In den neunziger Jahren versucht er sich auch als Filmemacher und Theaterregisseur. Beide Erfahrungen enden jedoch mit dem größten anzunehmenden Flop. In seinem Theaterstück »Le jugement dernier« (Das jüngste Gericht) versucht er etwa, die These Francis Fukuyamas vom »Ende der Geschichte« zu inszenieren. Dabei überfrachtet er die Aufführung derart mit Personen, die jeweils für ein Konzept stehen – Lenins Krankenschwester; ein Reichsbahnangesteller, der an Judendeportationen teilnimmt; Pol Pot; eine Ex-Geliebte des Militanten Andreas Baader – , dass kein Zuschauer mehr der Handlung folgen kann.

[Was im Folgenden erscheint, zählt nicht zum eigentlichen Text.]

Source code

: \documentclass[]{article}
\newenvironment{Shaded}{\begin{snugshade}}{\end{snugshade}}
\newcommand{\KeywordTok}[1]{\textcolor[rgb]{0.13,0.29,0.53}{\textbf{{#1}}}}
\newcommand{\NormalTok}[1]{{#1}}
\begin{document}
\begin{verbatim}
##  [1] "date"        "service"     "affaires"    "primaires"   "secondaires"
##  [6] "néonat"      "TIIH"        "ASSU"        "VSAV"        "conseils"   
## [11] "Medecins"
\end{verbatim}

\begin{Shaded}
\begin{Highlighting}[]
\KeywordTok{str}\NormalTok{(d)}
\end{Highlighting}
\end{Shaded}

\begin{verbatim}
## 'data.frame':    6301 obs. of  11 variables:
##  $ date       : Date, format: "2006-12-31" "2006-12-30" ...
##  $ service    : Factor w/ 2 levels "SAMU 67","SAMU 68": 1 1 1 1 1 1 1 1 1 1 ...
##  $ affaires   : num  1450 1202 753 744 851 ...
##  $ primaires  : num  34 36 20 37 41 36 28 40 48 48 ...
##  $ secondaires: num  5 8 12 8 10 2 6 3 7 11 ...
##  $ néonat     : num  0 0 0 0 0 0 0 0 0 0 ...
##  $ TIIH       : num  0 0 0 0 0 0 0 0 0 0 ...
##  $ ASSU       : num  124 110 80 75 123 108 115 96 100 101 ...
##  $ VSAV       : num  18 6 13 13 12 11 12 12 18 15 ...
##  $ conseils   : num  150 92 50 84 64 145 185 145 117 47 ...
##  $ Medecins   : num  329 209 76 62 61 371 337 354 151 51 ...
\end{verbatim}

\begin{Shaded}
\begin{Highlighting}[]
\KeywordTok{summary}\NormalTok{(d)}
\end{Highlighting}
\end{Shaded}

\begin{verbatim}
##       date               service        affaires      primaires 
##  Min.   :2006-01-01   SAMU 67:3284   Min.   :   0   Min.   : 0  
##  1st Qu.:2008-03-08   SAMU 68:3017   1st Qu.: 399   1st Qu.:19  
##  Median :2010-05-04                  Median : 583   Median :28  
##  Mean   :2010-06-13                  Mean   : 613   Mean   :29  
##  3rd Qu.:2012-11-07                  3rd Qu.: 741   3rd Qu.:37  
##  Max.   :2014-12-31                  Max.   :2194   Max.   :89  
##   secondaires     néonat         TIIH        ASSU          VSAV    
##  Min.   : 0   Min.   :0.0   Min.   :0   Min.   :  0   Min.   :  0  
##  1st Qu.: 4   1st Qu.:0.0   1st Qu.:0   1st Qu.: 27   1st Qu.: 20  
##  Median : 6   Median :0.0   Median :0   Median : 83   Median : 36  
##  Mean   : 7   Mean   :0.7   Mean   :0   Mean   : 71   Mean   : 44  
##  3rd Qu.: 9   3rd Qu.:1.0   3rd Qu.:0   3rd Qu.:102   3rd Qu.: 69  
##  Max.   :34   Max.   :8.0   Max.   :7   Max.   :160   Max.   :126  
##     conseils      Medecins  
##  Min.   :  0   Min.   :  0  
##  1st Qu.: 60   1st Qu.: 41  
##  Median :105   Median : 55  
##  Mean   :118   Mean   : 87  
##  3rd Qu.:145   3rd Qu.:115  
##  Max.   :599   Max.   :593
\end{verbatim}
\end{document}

In jüngster Zeit hat BHL eine neue Rolle für sich gefunden, die des internationalen Missionars oder, wie die Zeit schrieb, des »politischen Fremdenlegionärs«. Mit stetiger Unterstützung des Fernsehens und der Regenbogenpresse, in der er einen festen Platz einnimmt, seitdem er 1993 die Schauspielerin Arielle Dombasle in zweiter Hochzeit ehelichte und damit in die Schickeria einheiratete.

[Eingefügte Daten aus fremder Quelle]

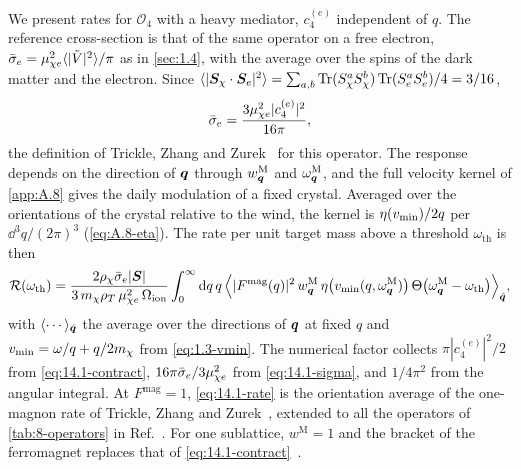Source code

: We present rates for $\mathcal{O}_4$ with a heavy mediator, $c_4^{(e)}$ independent of $q$. The reference cross-section is that of the same operator on a free electron, $\bar{\sigma}_{e} = \mu_{\chi e}^2\langle|\tilde V|^2\rangle/\pi$ as in \cref{sec:1.4}, with the average over the spins of the dark matter and the electron. Since $\langle|\bm{S}_\chi\cdot\bm{S}_e|^2\rangle = \sum_{a,b}\operatorname{Tr}(S^a_\chi S^b_\chi)\operatorname{Tr}(S^a_eS^b_e)/4 = 3/16$,
\begin{equation}
  \bar{\sigma}_{e} = \frac{3\mu_{\chi e}^2|c_4^{(e)}|^2}{16\pi} ,
  \label{eq:14.1-sigma}
\end{equation}
the definition of Trickle, Zhang and Zurek~\cite[Eq.~(11)]{trickle2020detecting} for this operator. The response depends on the direction of $\bm{q}$ through $w^{\mathrm{M}}_{\bm{q}}$ and $\omega^{\mathrm{M}}_{\bm{q}}$, and the full velocity kernel of \cref{app:A.8} gives the daily modulation of a fixed crystal. Averaged over the orientations of the crystal relative to the wind, the kernel is $\eta(v_{\mathrm{min}})/2q$ per $\dd^3q/(2\pi)^3$ (\cref{eq:A.8-eta}). The rate per unit target mass above a threshold $\omega_{\mathrm{th}}$ is then
\begin{equation}
  \mathcal{R}(\omega_{\mathrm{th}}) = \frac{2\rho_\chi\bar{\sigma}_{e}|\bm{S}|}{3\,m_{\chi}\rho_T\,\mu_{\chi e}^2\,\Omega_{\mathrm{ion}}}\int_0^{\infty}\mathrm{d} q\,q\,\Bigl\langle|F^{\mathrm{mag}}(q)|^2\,w^{\mathrm{M}}_{\bm{q}}\,\eta\bigl(v_{\mathrm{min}}(q,\omega^{\mathrm{M}}_{\bm{q}})\bigr)\,\Theta\bigl(\omega^{\mathrm{M}}_{\bm{q}} - \omega_{\mathrm{th}}\bigr)\Bigr\rangle_{\hat{\bm{q}}} ,
  \label{eq:14.1-rate}
\end{equation}
with $\langle\cdots\rangle_{\hat{\bm{q}}}$ the average over the directions of $\bm{q}$ at fixed $q$ and $v_{\mathrm{min}} = \omega/q + q/2m_{\chi}$ from \cref{eq:1.3-vmin}. The numerical factor collects $\pi|c_4^{(e)}|^2/2$ from \cref{eq:14.1-contract}, $16\pi\bar{\sigma}_{e}/3\mu_{\chi e}^2$ from \cref{eq:14.1-sigma}, and $1/4\pi^2$ from the angular integral. At $F^{\mathrm{mag}} = 1$, \cref{eq:14.1-rate} is the orientation average of the one-magnon rate of Trickle, Zhang and Zurek~\cite[Eqs.~(5)--(10)]{trickle2020detecting}, extended to all the operators of \cref{tab:8-operators} in Ref.~\cite[Eqs.~(34) and~(38)]{trickle2022effective}. For one sublattice, $w^{\mathrm{M}} = 1$ and the bracket of the ferromagnet replaces that of \cref{eq:14.1-contract}~\cite[Eq.~(12)]{trickle2020detecting}.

Ihren Höhepunkt fand die neue Rolle des Bernard-Henri Lévy, als Präsident Chirac ihn 2001/02 zum französischen »Sondergesandten« für Afghanistan machte. Er meint das Land zu kennen, da er bereits 1981 zur Unterstützung der afghanischen Mujahedin im Kampf gegen die sowjetische Armee aufrief und deswegen zu einer Reportage ins afghanisch-pakistanische Grenzgebiet fuhr. Seit dem 11. September hat BHL dabei eine neue Front im Kampf gegen die Kräfte der Finsternis aufgemacht: Ihm zufolge läuft die neue Trennlinie zwischen Gut und Böse dabei zwischen den von ihm ausgemachten Tendenzen des »Islam der Aufklärung« und dem »totalitären Islam«. Für die erstgenannte Variante, die es zu unterstützen gelte, standen – folgt man BHL – der bosnische Präsident Alija Izetbegovijc und die afghanische Nordallianz, die als gute Fundamentalisten gegen die bösen Taliban kämpften.

Eine besondere Sympathie hegt BHL dabei für den früheren Nordallianz-Kommandanten Massud, der am 9. September 2001 ermordet wurde. Heute behauptet Bernard-Henri Lévy, er sei der Freund des Kommandanten gewesen, mit dem er bereits bei seinem Besuch von 1981 zusammengetroffen sei – bei dem Lévy sich freilich nur im Grenzgebiet aufhielt, während Massud sich tief im Landesinneren in einem Tal des Pamirhochlands befand.

Pech für BHL, dass sein Biograf Philippe Cohen von dem Dokumentarfilmer Christophe de Ponfilly erfuhr, dieser sei im Jahr 1998 von BHL gefragt worden, ob er ihn nicht bei Massud einführen könne. In jenem Jahr hat BHL den von ihm später verherrlichten »Löwen des Pamir« zum ersten und einzigen Mal getroffen. Für ein einstündiges Gespräch, in dessen Verlauf Massud nach Aussage von BHL »fast nichts gesagt« hat.

Einmal mehr hatte BHL mächtig aufgeschnitten, so wie Mitte der neunziger Jahre mit seinem berühmten Foto aus Bosnien: Darauf ist der Jet-Set-Intellektuelle in einem Schützengraben zu sehen, in dem er sich duckt, scheinbar mächtig um sein Leben fürchtend. Leider wurde später die gesamte Aufnahme publik, aus der das bekannte Pressebild nur ausgeschnitten war. Im Gesamtpanorama sieht man, am Rande und oberhalb des Schützengrabens, einige Blauhelmsoldaten stehen, die ihre Helme abgenommen haben und gemütlich rauchen. Die Gefahrensituation war nur inszeniert – wie so vieles im Leben des BHL.